## YOUR TASK
Copy whichever lines of the data hold the word "failures".

══ DATA

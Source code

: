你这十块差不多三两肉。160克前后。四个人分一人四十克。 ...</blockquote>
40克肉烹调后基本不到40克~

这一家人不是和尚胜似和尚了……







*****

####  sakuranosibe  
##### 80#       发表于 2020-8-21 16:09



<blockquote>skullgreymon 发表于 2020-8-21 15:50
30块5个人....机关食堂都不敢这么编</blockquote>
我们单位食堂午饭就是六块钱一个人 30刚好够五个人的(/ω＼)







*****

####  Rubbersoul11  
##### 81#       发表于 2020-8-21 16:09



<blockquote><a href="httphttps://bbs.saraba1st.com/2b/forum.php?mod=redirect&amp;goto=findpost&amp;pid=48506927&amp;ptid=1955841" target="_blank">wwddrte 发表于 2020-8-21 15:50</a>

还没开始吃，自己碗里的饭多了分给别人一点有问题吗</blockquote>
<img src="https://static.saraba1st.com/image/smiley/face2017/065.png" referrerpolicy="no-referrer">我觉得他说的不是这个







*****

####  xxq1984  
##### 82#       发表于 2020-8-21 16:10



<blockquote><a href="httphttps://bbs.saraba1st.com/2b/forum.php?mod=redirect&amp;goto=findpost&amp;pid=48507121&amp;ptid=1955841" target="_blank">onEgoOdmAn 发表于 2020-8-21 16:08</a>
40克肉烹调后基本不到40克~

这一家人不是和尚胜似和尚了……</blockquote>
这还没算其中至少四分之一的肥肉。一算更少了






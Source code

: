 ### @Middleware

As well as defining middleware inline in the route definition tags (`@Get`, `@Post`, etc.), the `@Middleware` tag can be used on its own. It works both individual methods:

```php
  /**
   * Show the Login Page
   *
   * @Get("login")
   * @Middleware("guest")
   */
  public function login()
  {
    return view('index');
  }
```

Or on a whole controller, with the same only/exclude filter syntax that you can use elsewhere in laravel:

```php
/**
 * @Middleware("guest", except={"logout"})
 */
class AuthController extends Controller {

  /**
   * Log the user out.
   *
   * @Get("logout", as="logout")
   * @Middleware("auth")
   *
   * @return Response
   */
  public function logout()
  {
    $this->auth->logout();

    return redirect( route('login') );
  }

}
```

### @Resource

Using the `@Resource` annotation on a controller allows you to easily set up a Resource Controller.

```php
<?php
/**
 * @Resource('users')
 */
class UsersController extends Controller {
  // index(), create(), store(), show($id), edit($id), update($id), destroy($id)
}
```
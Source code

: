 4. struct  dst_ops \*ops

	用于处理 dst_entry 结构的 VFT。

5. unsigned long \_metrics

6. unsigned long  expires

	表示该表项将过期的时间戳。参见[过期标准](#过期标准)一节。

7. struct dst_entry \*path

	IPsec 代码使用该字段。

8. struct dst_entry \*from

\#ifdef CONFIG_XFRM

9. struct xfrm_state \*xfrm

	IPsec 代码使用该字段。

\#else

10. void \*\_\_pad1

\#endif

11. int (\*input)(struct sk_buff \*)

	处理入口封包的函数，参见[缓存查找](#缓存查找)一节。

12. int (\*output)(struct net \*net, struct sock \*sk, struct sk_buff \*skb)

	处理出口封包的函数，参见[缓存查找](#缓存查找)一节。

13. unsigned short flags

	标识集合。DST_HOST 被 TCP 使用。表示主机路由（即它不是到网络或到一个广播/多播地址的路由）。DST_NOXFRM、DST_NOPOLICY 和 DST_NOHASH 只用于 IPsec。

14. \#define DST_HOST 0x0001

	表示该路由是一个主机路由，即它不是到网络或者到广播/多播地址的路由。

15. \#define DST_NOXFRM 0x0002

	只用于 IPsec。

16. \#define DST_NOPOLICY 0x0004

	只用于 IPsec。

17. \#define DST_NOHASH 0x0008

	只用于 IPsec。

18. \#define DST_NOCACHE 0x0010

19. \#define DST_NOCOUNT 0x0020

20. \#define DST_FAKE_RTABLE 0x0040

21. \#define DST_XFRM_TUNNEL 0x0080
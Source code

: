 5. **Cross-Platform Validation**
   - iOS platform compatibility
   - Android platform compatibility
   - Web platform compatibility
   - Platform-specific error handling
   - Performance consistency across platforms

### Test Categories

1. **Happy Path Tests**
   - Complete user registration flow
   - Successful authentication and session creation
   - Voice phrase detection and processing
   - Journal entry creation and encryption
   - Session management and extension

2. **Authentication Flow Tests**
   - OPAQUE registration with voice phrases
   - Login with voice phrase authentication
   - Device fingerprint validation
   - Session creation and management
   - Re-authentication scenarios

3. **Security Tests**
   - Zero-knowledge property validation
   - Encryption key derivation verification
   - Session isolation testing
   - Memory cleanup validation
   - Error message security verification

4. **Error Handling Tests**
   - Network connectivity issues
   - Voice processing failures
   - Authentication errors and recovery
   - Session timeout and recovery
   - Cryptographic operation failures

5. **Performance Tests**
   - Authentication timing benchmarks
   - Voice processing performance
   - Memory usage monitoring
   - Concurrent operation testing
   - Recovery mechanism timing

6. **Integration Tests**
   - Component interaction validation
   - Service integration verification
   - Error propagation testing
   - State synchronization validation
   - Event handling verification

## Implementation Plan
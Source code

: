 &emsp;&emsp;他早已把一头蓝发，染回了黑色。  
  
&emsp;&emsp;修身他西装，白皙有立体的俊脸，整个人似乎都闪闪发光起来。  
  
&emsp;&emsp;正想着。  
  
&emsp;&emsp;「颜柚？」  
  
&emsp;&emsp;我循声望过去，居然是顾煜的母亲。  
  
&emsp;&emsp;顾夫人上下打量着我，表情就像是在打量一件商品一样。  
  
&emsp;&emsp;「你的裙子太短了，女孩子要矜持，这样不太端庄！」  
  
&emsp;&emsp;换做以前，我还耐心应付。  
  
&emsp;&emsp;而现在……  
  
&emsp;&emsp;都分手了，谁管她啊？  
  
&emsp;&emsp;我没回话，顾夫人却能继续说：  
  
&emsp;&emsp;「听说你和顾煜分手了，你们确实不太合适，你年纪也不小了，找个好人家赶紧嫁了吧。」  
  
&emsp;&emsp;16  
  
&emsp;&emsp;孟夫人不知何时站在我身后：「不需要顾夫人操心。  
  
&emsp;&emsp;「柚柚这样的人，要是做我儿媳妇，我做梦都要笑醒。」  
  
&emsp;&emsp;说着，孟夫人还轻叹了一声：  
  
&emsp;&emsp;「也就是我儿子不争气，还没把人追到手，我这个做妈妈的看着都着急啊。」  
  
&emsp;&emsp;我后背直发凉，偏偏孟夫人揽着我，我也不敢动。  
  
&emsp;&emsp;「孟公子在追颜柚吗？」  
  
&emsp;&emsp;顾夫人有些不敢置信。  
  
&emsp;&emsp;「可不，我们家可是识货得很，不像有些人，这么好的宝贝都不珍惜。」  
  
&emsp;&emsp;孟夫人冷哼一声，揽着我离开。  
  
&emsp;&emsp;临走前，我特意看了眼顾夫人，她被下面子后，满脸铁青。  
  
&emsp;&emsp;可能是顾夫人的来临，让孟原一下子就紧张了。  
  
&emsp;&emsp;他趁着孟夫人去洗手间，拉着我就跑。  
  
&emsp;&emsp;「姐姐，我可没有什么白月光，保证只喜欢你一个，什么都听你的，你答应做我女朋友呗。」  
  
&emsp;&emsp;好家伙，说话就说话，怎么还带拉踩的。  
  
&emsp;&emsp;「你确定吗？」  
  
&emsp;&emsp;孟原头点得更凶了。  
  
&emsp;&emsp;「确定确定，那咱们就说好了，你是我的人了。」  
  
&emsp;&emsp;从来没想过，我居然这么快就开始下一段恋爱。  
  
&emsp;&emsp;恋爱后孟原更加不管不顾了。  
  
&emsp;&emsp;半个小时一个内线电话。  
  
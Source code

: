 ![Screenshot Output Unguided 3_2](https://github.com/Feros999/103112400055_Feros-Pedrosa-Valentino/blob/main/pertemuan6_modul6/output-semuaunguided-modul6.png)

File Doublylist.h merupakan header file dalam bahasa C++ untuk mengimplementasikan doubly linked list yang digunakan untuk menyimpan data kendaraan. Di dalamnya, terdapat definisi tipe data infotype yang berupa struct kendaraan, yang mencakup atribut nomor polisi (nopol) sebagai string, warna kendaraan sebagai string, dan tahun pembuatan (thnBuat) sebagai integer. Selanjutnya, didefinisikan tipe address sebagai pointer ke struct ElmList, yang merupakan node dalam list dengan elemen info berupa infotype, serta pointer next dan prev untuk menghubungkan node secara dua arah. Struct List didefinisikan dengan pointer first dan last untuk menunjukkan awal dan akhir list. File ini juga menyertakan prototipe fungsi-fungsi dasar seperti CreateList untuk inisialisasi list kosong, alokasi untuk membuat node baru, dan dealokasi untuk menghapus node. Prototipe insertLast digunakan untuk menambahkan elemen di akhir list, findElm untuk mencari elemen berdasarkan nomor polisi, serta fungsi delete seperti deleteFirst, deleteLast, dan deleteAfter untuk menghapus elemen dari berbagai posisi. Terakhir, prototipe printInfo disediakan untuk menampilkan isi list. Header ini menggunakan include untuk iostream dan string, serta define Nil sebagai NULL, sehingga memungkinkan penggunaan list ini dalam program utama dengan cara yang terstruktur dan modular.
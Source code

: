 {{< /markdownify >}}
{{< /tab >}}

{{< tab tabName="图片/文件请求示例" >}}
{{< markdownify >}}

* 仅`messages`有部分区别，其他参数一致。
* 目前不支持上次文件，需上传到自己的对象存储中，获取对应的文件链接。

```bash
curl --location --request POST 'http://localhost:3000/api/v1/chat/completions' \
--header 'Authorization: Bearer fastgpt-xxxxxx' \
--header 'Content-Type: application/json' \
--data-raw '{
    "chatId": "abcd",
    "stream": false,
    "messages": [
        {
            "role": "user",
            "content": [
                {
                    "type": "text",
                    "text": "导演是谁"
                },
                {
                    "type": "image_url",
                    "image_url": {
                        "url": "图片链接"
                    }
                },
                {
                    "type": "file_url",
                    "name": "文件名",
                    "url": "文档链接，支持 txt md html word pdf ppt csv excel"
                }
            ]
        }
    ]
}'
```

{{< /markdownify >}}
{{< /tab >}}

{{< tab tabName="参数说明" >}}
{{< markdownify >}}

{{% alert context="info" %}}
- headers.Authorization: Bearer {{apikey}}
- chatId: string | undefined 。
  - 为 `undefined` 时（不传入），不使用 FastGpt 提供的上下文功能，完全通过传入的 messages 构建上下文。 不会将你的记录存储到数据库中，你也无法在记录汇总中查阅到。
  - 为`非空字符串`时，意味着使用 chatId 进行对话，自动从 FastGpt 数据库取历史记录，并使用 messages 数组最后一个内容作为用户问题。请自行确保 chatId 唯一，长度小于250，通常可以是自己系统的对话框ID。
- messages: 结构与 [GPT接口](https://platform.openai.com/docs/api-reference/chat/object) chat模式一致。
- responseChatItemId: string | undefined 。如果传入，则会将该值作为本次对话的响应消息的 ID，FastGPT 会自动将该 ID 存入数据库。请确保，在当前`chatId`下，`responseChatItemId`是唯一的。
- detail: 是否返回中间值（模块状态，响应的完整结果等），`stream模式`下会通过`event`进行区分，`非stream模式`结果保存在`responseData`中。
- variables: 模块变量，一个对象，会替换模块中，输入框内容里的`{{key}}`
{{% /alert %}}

════

## RESULT
   - Voice processing failures
   - Cryptographic operation failures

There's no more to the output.